I fight these pests with common sense and a wealth of organic weapons. Some insects, like the Mexican bean beetle, are easily hand-picked. My hands are stained brown from squishing the bronze-colored creatures.
Many insects are held in check with natural sprays and powders, such as pyrethrums, rotenone, sabadilla dust and diatomaceous earth. Sometimes I outwit the hungry bugs without resorting to sprays at all. Covering plants with floating row covers (trade name: Reemay) keeps many pests at bay.
Most sap-sucking, leaf-chewing insects I can deal with. Those that I can't include earwigs and thrips.
Everywhere I look, I see earwigs, ugly brown bugs with pincers on their backs. I've found earwigs in the garden, the mailbox, the basement and my underwear, which was hanging on the clothesline.
In fact, an earwig just ran across the keyboard of my home computer, disappearing between the letters H and J. Excuse me while I try to squash it. HJHJHJHJ.

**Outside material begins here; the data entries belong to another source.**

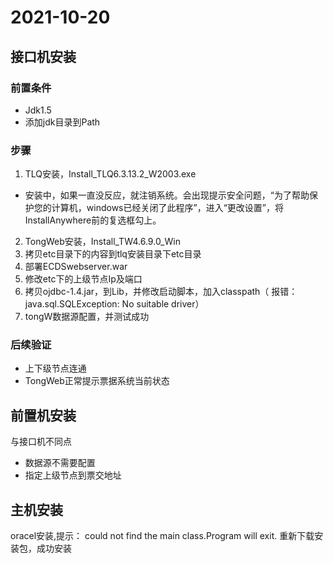 # 2021-10-20

## 接口机安装

### 前置条件

* Jdk1.5
* 添加jdk目录到Path

### 步骤

1. TLQ安装，Install_TLQ6.3.13.2_W2003.exe 
 + 安装中，如果一直没反应，就注销系统。会出现提示安全问题，“为了帮助保护您的计算机，windows已经关闭了此程序”，进入“更改设置”，将InstallAnywhere前的复选框勾上。
2. TongWeb安装，Install_TW4.6.9.0_Win
3. 拷贝etc目录下的内容到tlq安装目录下etc目录
4. 部署ECDSwebserver.war
5. 修改etc下的上级节点Ip及端口
6. 拷贝ojdbc-1.4.jar，到Lib，并修改启动脚本，加入classpath（ 报错：java.sql.SQLException: No suitable driver）
7. tongW数据源配置，并测试成功

### 后续验证

* 上下级节点连通
* TongWeb正常提示票据系统当前状态

## 前置机安装

与接口机不同点

* 数据源不需要配置
* 指定上级节点到票交地址

## 主机安装

oracel安装,提示： could not find the main class.Program will exit.
重新下载安装包，成功安装
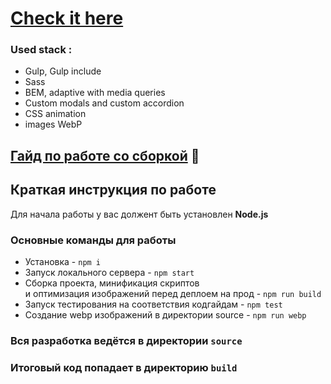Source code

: # [Check it here](https://tkyzmina.github.io/test-for-tprs/build/)

### Used stack :

- Gulp, Gulp include
- Sass
- BEM, adaptive with media queries
- Custom modals and custom accordion
- CSS animation
- images WebP

## [Гайд по работе со сборкой](/GUIDE.md) 📕

## Краткая инструкция по работе

Для начала работы у вас должент быть установлен **Node.js**

### Основные команды для работы

- Установка - `npm i`
- Запуск локального сервера - `npm start`
- Сборка проекта, минификация скриптов <br>
  и оптимизация изображений перед деплоем на прод - `npm run build`
- Запуск тестирования на соответствия кодгайдам - `npm test`
- Создание webp изображений в директории source - `npm run webp`

### Вся разработка ведётся в директории `source`

### Итоговый код попадает в директорию `build`
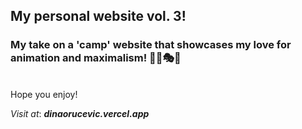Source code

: ## My personal website vol. 3!

### My take on a 'camp' website that showcases my love for animation and maximalism! 🐞🌠🎭💟
 <br />
 Hope you enjoy! 

_Visit at_: 	***dinaorucevic.vercel.app***	
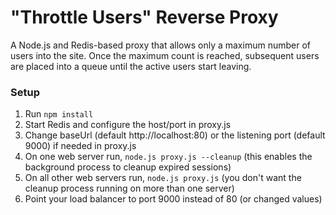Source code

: "Throttle Users" Reverse Proxy
=============================

A Node.js and Redis-based proxy that allows only a maximum number of users into the site.  Once the maximum count is reached, subsequent users are placed into a queue until the active users start leaving.

### Setup

1.	Run `npm install`
2.	Start Redis and configure the host/port in proxy.js
3.	Change baseUrl (default http://localhost:80) or the listening port (default 9000) if needed in proxy.js
3.	On one web server run, `node.js proxy.js --cleanup` (this enables the background process to cleanup expired sessions)
4.	On all other web servers run, `node.js proxy.js` (you don't want the cleanup process running on more than one server)
5.	Point your load balancer to port 9000 instead of 80 (or changed values)
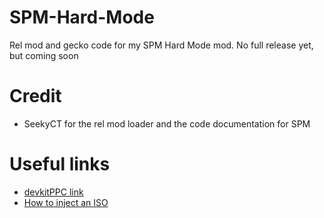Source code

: # SPM-Hard-Mode
Rel mod and gecko code for my SPM Hard Mode mod. No full release yet, but coming soon

# Credit
* SeekyCT for the rel mod loader and the code documentation for SPM

# Useful links
* [devkitPPC link](https://devkitpro.org/wiki/Getting_Started)
* [How to inject an ISO](https://github.com/SeekyCt/spm-rel-loader/blob/master/ISO.md)
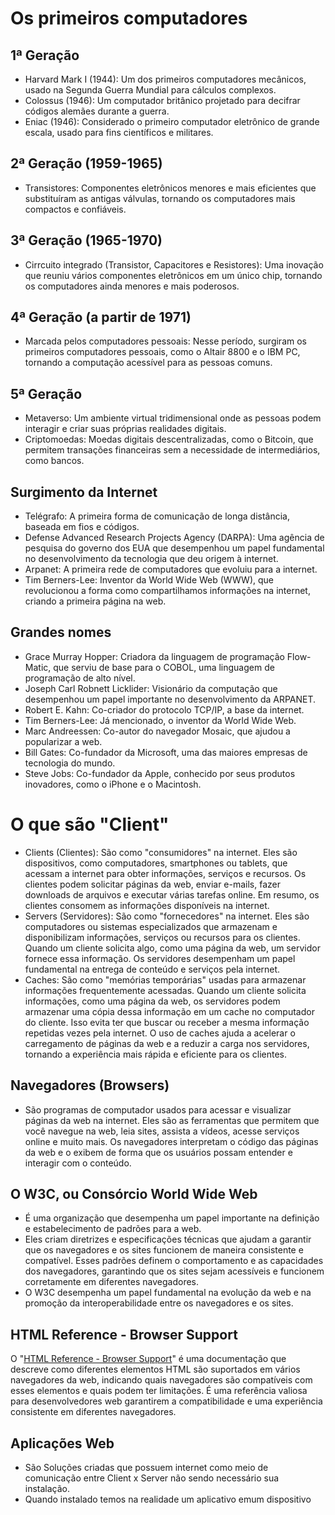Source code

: # Os primeiros computadores

## 1ª Geração
- Harvard Mark I (1944): Um dos primeiros computadores mecânicos, usado na Segunda Guerra Mundial para cálculos complexos.
- Colossus (1946): Um computador britânico projetado para decifrar códigos alemães durante a guerra.
- Eniac (1946): Considerado o primeiro computador eletrônico de grande escala, usado para fins científicos e militares.

## 2ª Geração (1959-1965)
- Transistores: Componentes eletrônicos menores e mais eficientes que substituíram as antigas válvulas, tornando os computadores mais compactos e confiáveis.
  
## 3ª Geração (1965-1970)
- Cirrcuito integrado (Transistor, Capacitores e Resistores): Uma inovação que reuniu vários componentes eletrônicos em um único chip, tornando os computadores ainda menores e mais poderosos.

## 4ª Geração (a partir de 1971)
- Marcada pelos computadores pessoais: Nesse período, surgiram os primeiros computadores pessoais, como o Altair 8800 e o IBM PC, tornando a computação acessível para as pessoas comuns.

## 5ª Geração
- Metaverso: Um ambiente virtual tridimensional onde as pessoas podem interagir e criar suas próprias realidades digitais.
- Criptomoedas: Moedas digitais descentralizadas, como o Bitcoin, que permitem transações financeiras sem a necessidade de intermediários, como bancos.

## Surgimento da Internet
- Telégrafo: A primeira forma de comunicação de longa distância, baseada em fios e códigos.
- Defense Advanced Research Projects Agency (DARPA): Uma agência de pesquisa do governo dos EUA que desempenhou um papel fundamental no desenvolvimento da tecnologia que deu origem à internet.
- Arpanet: A primeira rede de computadores que evoluiu para a internet.
- Tim Berners-Lee: Inventor da World Wide Web (WWW), que revolucionou a forma como compartilhamos informações na internet, criando a primeira página na web.
  
## Grandes nomes
- Grace Murray Hopper: Criadora da linguagem de programação Flow-Matic, que serviu de base para o COBOL, uma linguagem de programação de alto nível.
- Joseph Carl Robnett Licklider: Visionário da computação que desempenhou um papel importante no desenvolvimento da ARPANET.
- Robert E. Kahn: Co-criador do protocolo TCP/IP, a base da internet.
- Tim Berners-Lee: Já mencionado, o inventor da World Wide Web.
- Marc Andreessen: Co-autor do navegador Mosaic, que ajudou a popularizar a web.
- Bill Gates: Co-fundador da Microsoft, uma das maiores empresas de tecnologia do mundo.
- Steve Jobs: Co-fundador da Apple, conhecido por seus produtos inovadores, como o iPhone e o Macintosh.

# O que são "Client"
- Clients (Clientes): São como "consumidores" na internet. Eles são dispositivos, como computadores, smartphones ou tablets, que acessam a internet para obter informações, serviços e recursos. Os clientes podem solicitar páginas da web, enviar e-mails, fazer downloads de arquivos e executar várias tarefas online. Em resumo, os clientes consomem as informações disponíveis na internet.
- Servers (Servidores): São como "fornecedores" na internet. Eles são computadores ou sistemas especializados que armazenam e disponibilizam informações, serviços ou recursos para os clientes. Quando um cliente solicita algo, como uma página da web, um servidor fornece essa informação. Os servidores desempenham um papel fundamental na entrega de conteúdo e serviços pela internet.
- Caches: São como "memórias temporárias" usadas para armazenar informações frequentemente acessadas. Quando um cliente solicita informações, como uma página da web, os servidores podem armazenar uma cópia dessa informação em um cache no computador do cliente. Isso evita ter que buscar ou receber a mesma informação repetidas vezes pela internet. O uso de caches ajuda a acelerar o carregamento de páginas da web e a reduzir a carga nos servidores, tornando a experiência mais rápida e eficiente para os clientes.

## Navegadores (Browsers)
- São programas de computador usados para acessar e visualizar páginas da web na internet. Eles são as ferramentas que permitem que você navegue na web, leia sites, assista a vídeos, acesse serviços online e muito mais. Os navegadores interpretam o código das páginas da web e o exibem de forma que os usuários possam entender e interagir com o conteúdo.

## O W3C, ou Consórcio World Wide Web
- É uma organização que desempenha um papel importante na definição e estabelecimento de padrões para a web.
- Eles criam diretrizes e especificações técnicas que ajudam a garantir que os navegadores e os sites funcionem de maneira consistente e compatível. Esses padrões definem o comportamento e as capacidades dos navegadores, garantindo que os sites sejam acessíveis e funcionem corretamente em diferentes navegadores.
- O W3C desempenha um papel fundamental na evolução da web e na promoção da interoperabilidade entre os navegadores e os sites.
  
## HTML Reference - Browser Support
O "[HTML Reference - Browser Support]([url](https://www.w3schools.com/tags/ref_html_browsersupport.asp))" é uma documentação que descreve como diferentes elementos HTML são suportados em vários navegadores da web, indicando quais navegadores são compatíveis com esses elementos e quais podem ter limitações. É uma referência valiosa para desenvolvedores web garantirem a compatibilidade e uma experiência consistente em diferentes navegadores.

## Aplicações Web
- São Soluções criadas que possuem internet como meio de comunicação entre Client x Server não sendo necessário sua instalação.
- Quando instalado temos na realidade um aplicativo emum dispositivo

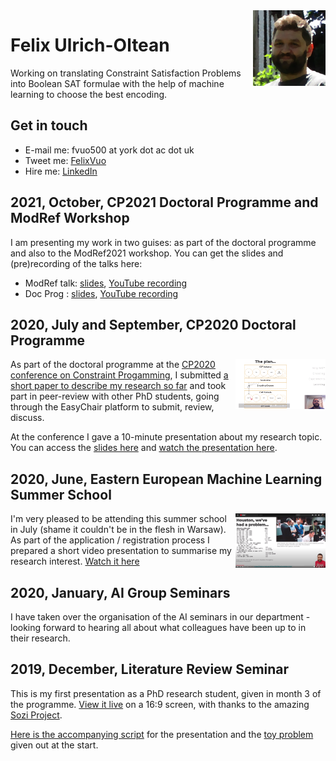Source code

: <img width="116" height="121" src="fvuo-face.png" alt="Photo of my face" align="right" />

# Felix Ulrich-Oltean
Working on translating Constraint Satisfaction Problems into Boolean
SAT formulae with the help of machine learning to choose the best
encoding.


## Get in touch
* E-mail me: fvuo500 at york dot ac dot uk
* Tweet me: [FelixVuo](https://twitter.com/FelixVuo)
* Hire me: [LinkedIn](https://www.linkedin.com/in/felix-ulrich-oltean/)


## 2021, October, CP2021 Doctoral Programme and ModRef Workshop
I am presenting my work in two guises: as part of the doctoral
programme and also to the ModRef2021 workshop.  You can get the slides
and (pre)recording of the talks here:
- ModRef talk: [slides](papers/slides-modref2021.pdf), [YouTube
  recording](https://youtu.be/jWLN0H7FX_I)
- Doc Prog : [slides](papers/slides-cp2021-dp.pdf), [YouTube
  recording](https://youtu.be/tV576cKgt5w)

## 2020, July and September, CP2020 Doctoral Programme
<a href="https://youtu.be/ZoMjX8tGEiA"><img
src="papers/cp2020talkthumb.png" align="right" width="144" height="80"
alt="Thumbnail from presentation video" /></a> As part of the doctoral
programme at the [CP2020 conference on Constraint
Progamming](https://cp2020.a4cp.org/), I submitted [a short paper to
describe my research so
far](./papers/cp2020-docprog-research_summary.pdf) and took part in
peer-review with other PhD students, going through the EasyChair
platform to submit, review, discuss.

At the conference I gave a 10-minute presentation about my research
topic.  You can access the [slides
here](papers/cp2020-docprog-slides.pdf) and [watch the presentation
here](https://youtu.be/ZoMjX8tGEiA).


## 2020, June, Eastern European Machine Learning Summer School
<a href="https://youtu.be/SyihWz34KEw"><img width="144" height="87"
src="papers/eeml2020-youtube-thumb.png" alt="Thumbnail photo from the
presentation video" align="right" /></a> I'm very pleased to be
attending this summer school in July (shame it couldn't be in the
flesh in Warsaw).  As part of the application / registration process I
prepared a short video presentation to summarise my research interest.
[Watch it here](https://youtu.be/SyihWz34KEw)


## 2020, January, AI Group Seminars
I have taken over the organisation of the AI seminars in our
department - looking forward to hearing all about what colleagues have
been up to in their research.

## 2019, December, Literature Review Seminar
This is my first presentation as a PhD research student, given in
month 3 of the programme.  [View it
live](litreview/lrseminar.sozi.html) on a 16:9 screen, with thanks to
the amazing [Sozi Project](https://sozi.baierouge.fr/).

[Here is the accompanying script](litreview/script.pdf) for the
presentation and the [toy problem](litreview/treeproblemprintout.pdf)
given out at the start.
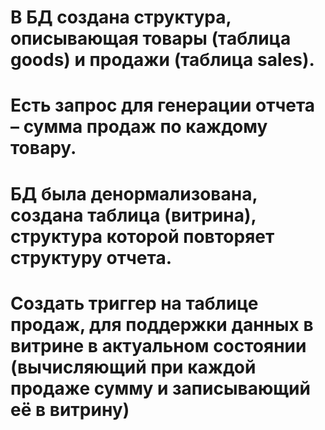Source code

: # В БД создана структура, описывающая товары (таблица goods) и продажи (таблица sales).
# Есть запрос для генерации отчета – сумма продаж по каждому товару.
# БД была денормализована, создана таблица (витрина), структура которой повторяет структуру отчета.
# Создать триггер на таблице продаж, для поддержки данных в витрине в актуальном состоянии (вычисляющий при каждой продаже сумму и записывающий её в витрину)
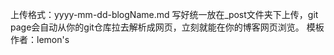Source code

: 上传格式：yyyy-mm-dd-blogName.md
写好统一放在_post文件夹下上传，git page会自动从你的git仓库拉去解析成网页，立刻就能在你的博客网页浏览。
模板作者：lemon's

Horticulturists call earwigs beneficial insects because they eat decaying vegetation. Alas, my earwigs favor live plants. Zinnias, hollyhocks, lettuce and dahlias. I've emptied my arsenal and still they keep coming. Now the earwigs are inside the house. HJHJHJHJ.
On the other hand, I've never actually seen a thrip. Yet I know they're here because my wife's roses are ruined. As each bud opens, the tips turn brown as if singed by a flame.
Meg returned one such rose to the garden center where she'd purchased the plants. "Thrips!" the manager exclaimed, recoiling horror and handing her a bottle of murky liquid. The stuff contains a polysyllabic chemical which, when released in the air, destroys thrips and all life as we know it. Except for the roses. At least, that's how I read the label. I'm afraid to touch the bottle, much less open it.
The thrips live on. But so do I. And that darn earwig. HJHJHJHJ.